BEGIN SOURCE RECORDS
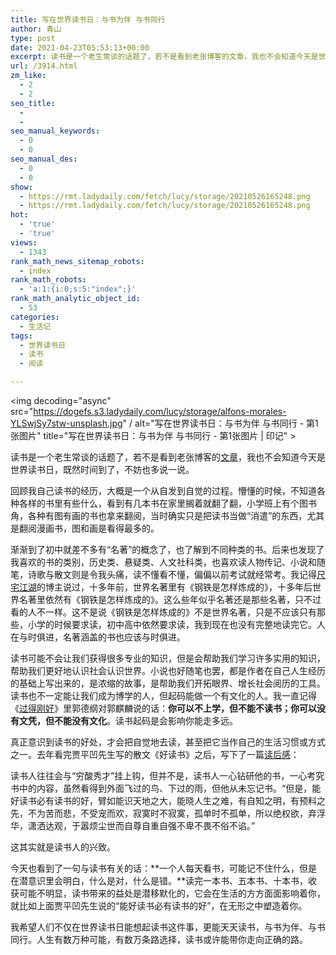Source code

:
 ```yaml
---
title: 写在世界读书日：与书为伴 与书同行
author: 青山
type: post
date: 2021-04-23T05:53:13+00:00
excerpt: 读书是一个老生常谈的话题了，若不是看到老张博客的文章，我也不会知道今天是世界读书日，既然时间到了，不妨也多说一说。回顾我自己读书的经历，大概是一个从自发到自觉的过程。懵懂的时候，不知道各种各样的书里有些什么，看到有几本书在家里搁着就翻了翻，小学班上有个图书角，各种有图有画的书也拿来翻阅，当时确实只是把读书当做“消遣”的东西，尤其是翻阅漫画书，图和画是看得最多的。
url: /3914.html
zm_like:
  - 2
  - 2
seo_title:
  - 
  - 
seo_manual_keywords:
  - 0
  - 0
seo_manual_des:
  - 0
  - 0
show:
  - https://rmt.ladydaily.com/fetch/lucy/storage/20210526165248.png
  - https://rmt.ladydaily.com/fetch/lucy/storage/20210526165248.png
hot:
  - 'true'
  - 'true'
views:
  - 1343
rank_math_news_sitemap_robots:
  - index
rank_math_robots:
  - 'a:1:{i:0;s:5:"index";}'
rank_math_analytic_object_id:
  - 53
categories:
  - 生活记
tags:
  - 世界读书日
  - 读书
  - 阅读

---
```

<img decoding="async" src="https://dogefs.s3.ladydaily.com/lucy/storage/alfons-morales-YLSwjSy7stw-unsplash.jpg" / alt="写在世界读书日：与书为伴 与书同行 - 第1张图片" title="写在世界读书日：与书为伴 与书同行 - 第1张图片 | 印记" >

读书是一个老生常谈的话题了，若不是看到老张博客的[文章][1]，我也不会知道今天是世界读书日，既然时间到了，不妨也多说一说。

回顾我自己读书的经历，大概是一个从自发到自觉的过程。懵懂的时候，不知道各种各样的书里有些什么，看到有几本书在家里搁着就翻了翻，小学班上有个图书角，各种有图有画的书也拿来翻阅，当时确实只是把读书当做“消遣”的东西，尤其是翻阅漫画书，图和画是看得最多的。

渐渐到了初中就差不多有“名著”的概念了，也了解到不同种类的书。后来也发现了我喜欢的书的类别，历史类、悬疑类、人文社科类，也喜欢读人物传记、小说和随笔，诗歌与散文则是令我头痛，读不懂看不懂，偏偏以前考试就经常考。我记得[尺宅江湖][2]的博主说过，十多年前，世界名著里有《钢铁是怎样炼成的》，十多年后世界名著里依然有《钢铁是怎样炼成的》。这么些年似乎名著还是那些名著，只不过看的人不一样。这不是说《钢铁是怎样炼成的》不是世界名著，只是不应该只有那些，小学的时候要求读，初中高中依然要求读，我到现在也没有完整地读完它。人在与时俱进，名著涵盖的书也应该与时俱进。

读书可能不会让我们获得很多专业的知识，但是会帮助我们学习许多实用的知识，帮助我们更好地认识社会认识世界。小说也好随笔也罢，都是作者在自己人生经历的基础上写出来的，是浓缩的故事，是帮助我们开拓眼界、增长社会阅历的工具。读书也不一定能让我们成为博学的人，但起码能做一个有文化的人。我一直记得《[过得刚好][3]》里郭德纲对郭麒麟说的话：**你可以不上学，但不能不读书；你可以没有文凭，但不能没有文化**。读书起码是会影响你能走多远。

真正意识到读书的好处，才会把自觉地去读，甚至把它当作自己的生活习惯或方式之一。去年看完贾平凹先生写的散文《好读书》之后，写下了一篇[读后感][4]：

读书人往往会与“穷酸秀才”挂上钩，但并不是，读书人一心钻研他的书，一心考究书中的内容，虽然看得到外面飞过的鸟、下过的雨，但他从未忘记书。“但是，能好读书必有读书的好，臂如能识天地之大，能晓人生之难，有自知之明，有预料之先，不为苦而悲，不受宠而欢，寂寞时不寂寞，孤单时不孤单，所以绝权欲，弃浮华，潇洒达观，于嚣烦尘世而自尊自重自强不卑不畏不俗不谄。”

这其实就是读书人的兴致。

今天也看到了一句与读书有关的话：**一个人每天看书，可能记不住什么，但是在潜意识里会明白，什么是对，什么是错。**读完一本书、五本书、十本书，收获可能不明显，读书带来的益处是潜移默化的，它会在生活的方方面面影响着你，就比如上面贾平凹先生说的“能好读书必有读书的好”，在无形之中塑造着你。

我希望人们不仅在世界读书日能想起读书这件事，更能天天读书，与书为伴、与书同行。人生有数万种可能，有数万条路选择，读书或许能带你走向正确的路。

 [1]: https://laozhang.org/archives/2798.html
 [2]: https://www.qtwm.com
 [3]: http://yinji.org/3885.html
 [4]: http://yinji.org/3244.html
END SOURCE RECORDS
BEGIN SOURCE RECORDS
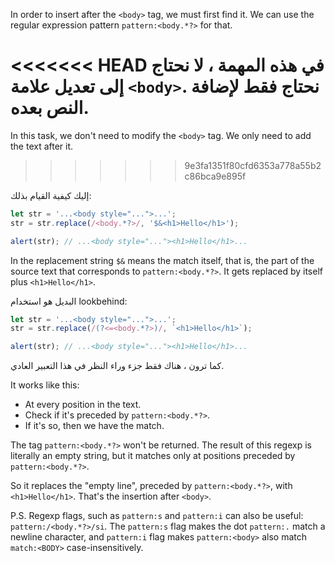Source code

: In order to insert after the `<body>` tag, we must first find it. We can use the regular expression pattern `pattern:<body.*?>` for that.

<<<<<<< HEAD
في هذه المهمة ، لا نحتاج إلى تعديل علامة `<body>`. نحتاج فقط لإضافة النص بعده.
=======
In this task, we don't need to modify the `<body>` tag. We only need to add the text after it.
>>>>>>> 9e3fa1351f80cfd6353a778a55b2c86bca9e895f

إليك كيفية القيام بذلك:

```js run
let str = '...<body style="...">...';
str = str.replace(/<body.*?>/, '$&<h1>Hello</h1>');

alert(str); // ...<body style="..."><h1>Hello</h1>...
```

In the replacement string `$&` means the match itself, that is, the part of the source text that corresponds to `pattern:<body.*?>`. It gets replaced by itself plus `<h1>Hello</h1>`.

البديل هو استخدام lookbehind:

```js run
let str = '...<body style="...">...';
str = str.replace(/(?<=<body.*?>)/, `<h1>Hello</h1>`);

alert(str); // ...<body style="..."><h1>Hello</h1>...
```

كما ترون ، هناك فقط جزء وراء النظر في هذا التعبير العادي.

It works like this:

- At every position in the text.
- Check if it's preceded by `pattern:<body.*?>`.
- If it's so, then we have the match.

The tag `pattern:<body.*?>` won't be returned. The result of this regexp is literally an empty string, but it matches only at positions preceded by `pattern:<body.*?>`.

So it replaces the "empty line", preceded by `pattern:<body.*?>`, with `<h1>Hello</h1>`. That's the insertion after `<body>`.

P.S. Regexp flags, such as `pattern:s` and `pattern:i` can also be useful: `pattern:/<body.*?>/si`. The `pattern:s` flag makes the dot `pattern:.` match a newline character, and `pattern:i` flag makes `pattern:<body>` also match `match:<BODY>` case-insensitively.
END SOURCE RECORDS
BEGIN SOURCE RECORDS
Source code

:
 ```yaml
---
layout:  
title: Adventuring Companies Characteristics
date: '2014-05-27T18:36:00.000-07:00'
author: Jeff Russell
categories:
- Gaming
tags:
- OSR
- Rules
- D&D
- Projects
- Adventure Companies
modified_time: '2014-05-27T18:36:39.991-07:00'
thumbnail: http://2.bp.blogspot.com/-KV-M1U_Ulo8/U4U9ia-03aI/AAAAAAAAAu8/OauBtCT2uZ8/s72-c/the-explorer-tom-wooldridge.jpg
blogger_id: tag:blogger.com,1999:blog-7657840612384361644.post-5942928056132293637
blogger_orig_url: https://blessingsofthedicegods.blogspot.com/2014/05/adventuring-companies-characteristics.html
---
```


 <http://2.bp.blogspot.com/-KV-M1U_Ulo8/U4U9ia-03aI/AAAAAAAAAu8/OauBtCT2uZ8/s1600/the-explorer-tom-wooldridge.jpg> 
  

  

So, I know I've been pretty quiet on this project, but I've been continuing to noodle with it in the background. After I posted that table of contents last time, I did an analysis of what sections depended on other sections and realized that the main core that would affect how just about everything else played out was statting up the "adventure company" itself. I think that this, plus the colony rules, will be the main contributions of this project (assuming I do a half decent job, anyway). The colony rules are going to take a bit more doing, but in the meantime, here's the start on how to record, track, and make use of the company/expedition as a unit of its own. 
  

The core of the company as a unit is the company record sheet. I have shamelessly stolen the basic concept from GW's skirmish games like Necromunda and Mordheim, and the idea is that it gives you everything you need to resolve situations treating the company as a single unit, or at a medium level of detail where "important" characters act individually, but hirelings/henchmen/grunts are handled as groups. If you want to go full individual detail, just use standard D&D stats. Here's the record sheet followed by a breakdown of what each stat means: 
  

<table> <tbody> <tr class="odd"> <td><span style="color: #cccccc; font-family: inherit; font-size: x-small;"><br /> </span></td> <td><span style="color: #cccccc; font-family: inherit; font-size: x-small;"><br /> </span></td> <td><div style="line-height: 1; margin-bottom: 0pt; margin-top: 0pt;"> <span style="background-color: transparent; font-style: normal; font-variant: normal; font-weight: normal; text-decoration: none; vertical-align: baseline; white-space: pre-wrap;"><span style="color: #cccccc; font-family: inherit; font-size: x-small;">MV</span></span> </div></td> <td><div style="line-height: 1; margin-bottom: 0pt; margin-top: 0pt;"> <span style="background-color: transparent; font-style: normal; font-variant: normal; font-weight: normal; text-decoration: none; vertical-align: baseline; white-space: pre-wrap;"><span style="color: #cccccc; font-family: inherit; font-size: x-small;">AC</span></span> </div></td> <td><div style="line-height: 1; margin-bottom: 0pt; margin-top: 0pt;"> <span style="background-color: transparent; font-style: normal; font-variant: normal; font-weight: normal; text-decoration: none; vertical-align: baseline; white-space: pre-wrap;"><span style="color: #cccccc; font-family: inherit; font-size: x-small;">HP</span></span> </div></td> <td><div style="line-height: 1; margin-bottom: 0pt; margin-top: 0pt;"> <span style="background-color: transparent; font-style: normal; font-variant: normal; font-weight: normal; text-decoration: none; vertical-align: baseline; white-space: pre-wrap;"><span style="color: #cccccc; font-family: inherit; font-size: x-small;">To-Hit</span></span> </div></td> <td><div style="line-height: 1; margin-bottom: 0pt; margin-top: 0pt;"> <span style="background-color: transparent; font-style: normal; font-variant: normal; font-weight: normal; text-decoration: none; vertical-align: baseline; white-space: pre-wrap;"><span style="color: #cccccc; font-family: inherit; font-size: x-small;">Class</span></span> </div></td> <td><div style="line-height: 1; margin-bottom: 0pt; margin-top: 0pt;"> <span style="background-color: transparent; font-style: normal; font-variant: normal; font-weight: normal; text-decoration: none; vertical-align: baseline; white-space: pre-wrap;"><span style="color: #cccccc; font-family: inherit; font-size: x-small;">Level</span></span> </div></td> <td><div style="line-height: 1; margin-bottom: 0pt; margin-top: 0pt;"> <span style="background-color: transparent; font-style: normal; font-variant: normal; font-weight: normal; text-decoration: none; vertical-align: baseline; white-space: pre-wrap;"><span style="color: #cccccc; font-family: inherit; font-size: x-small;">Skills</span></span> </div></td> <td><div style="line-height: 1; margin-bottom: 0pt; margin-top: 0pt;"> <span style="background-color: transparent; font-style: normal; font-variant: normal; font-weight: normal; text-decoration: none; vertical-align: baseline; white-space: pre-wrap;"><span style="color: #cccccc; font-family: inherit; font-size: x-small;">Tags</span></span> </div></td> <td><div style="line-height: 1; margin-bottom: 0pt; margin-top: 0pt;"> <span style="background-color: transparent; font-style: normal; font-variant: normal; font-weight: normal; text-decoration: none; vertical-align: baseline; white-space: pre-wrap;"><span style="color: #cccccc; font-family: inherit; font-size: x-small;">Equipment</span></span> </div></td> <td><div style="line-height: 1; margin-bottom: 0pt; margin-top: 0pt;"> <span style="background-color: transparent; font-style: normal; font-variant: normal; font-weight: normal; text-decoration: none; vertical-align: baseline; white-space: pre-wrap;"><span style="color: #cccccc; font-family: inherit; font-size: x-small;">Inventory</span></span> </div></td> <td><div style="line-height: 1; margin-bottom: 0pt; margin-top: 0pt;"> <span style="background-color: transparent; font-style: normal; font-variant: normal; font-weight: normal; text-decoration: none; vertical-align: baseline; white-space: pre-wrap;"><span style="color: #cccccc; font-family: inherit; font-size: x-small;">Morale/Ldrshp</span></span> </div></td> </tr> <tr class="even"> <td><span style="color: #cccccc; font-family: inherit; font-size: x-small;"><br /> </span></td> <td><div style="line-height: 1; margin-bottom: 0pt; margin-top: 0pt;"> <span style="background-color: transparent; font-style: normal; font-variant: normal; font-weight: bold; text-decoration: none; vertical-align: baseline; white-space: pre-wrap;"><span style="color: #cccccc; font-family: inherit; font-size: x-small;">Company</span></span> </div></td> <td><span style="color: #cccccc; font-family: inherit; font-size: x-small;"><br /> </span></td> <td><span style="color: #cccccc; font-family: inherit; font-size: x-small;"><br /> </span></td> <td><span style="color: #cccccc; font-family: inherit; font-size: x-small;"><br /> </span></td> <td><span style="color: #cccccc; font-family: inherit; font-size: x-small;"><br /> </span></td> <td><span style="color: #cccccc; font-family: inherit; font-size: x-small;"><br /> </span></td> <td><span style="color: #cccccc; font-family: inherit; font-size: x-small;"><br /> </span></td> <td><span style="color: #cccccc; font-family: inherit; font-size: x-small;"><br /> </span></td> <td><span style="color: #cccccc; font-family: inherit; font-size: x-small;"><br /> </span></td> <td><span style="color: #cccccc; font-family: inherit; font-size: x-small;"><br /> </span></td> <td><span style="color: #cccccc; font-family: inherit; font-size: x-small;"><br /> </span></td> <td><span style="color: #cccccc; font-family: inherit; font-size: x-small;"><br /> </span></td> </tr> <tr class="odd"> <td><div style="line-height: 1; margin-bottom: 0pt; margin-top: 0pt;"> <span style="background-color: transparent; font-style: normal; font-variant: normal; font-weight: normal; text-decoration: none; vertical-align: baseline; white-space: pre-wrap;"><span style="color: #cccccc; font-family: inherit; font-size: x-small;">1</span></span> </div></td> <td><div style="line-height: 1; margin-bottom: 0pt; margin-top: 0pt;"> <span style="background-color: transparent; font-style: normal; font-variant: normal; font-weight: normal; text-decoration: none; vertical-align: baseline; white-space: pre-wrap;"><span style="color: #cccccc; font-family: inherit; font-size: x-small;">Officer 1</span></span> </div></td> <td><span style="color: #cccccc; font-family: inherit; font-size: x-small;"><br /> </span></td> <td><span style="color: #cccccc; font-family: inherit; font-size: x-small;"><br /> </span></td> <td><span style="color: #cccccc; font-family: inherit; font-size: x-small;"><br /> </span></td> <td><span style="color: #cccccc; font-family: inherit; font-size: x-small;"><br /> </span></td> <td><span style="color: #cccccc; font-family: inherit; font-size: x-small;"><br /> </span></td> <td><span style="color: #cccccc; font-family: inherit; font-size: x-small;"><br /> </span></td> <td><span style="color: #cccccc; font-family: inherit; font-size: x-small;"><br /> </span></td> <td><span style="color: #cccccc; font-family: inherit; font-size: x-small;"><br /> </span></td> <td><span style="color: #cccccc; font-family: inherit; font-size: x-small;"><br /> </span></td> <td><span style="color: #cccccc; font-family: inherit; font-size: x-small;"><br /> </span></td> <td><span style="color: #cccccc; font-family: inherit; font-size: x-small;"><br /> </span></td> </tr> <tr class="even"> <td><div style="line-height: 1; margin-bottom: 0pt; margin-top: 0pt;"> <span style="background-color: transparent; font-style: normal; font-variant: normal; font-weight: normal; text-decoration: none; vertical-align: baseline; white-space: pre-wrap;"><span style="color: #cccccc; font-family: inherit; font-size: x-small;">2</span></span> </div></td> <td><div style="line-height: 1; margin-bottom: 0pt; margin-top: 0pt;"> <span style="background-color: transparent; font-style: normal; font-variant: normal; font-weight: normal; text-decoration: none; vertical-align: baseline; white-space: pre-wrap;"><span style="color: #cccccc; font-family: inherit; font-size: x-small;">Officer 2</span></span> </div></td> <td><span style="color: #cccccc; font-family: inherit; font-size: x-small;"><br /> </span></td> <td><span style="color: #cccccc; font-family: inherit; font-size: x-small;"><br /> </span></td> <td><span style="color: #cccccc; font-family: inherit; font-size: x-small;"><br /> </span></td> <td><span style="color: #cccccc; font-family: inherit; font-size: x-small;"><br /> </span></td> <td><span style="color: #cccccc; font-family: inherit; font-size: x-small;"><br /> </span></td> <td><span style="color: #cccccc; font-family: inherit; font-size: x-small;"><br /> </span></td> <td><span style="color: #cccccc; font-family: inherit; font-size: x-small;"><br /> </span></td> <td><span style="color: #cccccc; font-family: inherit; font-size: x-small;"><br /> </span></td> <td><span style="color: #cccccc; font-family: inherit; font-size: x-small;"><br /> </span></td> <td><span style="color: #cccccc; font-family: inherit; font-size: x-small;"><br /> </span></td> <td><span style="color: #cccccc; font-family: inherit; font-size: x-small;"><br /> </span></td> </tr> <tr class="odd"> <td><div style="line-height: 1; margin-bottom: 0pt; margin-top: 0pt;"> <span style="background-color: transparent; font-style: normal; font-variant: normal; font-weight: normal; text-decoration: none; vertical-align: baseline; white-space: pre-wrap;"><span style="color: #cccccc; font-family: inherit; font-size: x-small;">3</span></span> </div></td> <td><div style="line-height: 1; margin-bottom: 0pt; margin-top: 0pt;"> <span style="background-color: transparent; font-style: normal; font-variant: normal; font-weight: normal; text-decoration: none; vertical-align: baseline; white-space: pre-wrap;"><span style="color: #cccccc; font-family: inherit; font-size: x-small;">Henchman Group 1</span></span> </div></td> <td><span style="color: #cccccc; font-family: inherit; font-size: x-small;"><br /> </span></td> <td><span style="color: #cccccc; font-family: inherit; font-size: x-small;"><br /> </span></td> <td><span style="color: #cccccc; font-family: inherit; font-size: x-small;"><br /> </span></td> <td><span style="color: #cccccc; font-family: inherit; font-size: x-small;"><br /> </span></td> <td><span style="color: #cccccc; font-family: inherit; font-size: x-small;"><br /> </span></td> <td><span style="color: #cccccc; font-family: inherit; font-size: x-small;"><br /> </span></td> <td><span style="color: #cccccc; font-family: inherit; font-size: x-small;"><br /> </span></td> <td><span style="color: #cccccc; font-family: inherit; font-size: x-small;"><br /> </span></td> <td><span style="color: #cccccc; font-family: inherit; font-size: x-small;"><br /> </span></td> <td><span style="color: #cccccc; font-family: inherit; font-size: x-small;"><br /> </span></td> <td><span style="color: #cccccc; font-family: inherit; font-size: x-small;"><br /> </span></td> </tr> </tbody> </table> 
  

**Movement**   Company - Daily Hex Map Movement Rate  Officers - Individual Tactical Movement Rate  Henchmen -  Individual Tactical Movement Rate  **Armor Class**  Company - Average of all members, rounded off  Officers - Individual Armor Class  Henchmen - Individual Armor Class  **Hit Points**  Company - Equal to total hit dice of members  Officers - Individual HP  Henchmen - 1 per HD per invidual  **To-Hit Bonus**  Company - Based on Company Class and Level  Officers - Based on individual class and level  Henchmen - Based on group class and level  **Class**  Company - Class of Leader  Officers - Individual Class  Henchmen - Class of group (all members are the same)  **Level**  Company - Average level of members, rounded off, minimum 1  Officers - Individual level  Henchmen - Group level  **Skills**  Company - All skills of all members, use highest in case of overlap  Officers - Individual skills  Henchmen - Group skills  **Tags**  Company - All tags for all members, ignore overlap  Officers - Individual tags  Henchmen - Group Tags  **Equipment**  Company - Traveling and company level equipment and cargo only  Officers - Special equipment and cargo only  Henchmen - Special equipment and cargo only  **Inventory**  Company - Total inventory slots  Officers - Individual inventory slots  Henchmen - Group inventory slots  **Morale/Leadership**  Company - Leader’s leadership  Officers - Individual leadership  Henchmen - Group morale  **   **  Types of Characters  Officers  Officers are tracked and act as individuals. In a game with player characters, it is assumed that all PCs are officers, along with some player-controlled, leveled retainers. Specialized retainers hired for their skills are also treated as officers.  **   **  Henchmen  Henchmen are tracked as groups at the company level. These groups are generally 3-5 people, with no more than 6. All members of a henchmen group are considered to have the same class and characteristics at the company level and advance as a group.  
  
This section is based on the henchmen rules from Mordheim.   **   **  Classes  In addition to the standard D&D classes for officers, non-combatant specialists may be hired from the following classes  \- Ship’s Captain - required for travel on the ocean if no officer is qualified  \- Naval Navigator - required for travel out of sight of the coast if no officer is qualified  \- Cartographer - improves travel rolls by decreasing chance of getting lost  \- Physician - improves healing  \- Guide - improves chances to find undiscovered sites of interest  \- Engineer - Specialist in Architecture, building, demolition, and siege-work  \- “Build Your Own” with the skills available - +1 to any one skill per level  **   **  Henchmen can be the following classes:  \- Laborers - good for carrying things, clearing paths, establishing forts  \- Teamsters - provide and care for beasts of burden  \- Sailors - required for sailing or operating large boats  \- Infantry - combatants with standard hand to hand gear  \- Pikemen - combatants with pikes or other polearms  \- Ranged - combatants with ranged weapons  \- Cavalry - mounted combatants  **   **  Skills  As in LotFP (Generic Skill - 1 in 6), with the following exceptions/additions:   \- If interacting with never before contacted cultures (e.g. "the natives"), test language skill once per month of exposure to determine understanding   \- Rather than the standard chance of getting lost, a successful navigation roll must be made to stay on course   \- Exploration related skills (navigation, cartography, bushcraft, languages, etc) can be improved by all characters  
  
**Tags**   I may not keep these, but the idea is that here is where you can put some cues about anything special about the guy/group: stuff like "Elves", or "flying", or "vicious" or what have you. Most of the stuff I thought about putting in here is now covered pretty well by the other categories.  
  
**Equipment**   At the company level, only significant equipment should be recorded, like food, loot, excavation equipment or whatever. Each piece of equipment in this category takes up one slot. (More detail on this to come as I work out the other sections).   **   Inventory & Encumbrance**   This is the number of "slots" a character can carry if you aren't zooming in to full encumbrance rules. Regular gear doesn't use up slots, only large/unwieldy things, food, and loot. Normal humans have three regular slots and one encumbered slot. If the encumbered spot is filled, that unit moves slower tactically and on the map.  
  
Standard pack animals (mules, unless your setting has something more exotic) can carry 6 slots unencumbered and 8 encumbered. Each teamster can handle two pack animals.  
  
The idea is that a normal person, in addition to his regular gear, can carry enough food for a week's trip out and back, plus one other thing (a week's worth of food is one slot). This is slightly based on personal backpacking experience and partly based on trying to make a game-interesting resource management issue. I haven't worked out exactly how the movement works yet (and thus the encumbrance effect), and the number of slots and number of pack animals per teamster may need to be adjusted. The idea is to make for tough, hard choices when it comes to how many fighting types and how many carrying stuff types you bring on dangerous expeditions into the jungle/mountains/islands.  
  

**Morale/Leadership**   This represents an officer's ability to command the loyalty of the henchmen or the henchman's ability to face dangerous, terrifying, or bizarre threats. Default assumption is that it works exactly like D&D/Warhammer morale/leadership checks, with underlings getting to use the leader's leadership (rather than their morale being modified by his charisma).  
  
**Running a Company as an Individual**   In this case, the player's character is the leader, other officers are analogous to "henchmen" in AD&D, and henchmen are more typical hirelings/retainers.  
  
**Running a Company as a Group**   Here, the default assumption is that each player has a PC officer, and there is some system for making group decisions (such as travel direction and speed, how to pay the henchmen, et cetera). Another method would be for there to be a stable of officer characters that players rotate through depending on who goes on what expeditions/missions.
END SOURCE RECORDS
**TASK GOAL**
From the records above, quote only the lines running from the line with "In order to" to the line with "won't be returned.", both lines included.

**WRITTEN ANSWER**
: In order to insert after the `<body>` tag, we must first find it. We can use the regular expression pattern `pattern:<body.*?>` for that.

<<<<<<< HEAD
في هذه المهمة ، لا نحتاج إلى تعديل علامة `<body>`. نحتاج فقط لإضافة النص بعده.
=======
In this task, we don't need to modify the `<body>` tag. We only need to add the text after it.
>>>>>>> 9e3fa1351f80cfd6353a778a55b2c86bca9e895f

إليك كيفية القيام بذلك:

```js run
let str = '...<body style="...">...';
str = str.replace(/<body.*?>/, '$&<h1>Hello</h1>');

alert(str); // ...<body style="..."><h1>Hello</h1>...
```

In the replacement string `$&` means the match itself, that is, the part of the source text that corresponds to `pattern:<body.*?>`. It gets replaced by itself plus `<h1>Hello</h1>`.

البديل هو استخدام lookbehind:

```js run
let str = '...<body style="...">...';
str = str.replace(/(?<=<body.*?>)/, `<h1>Hello</h1>`);

alert(str); // ...<body style="..."><h1>Hello</h1>...
```

كما ترون ، هناك فقط جزء وراء النظر في هذا التعبير العادي.

It works like this:

- At every position in the text.
- Check if it's preceded by `pattern:<body.*?>`.
- If it's so, then we have the match.

The tag `pattern:<body.*?>` won't be returned. The result of this regexp is literally an empty string, but it matches only at positions preceded by `pattern:<body.*?>`.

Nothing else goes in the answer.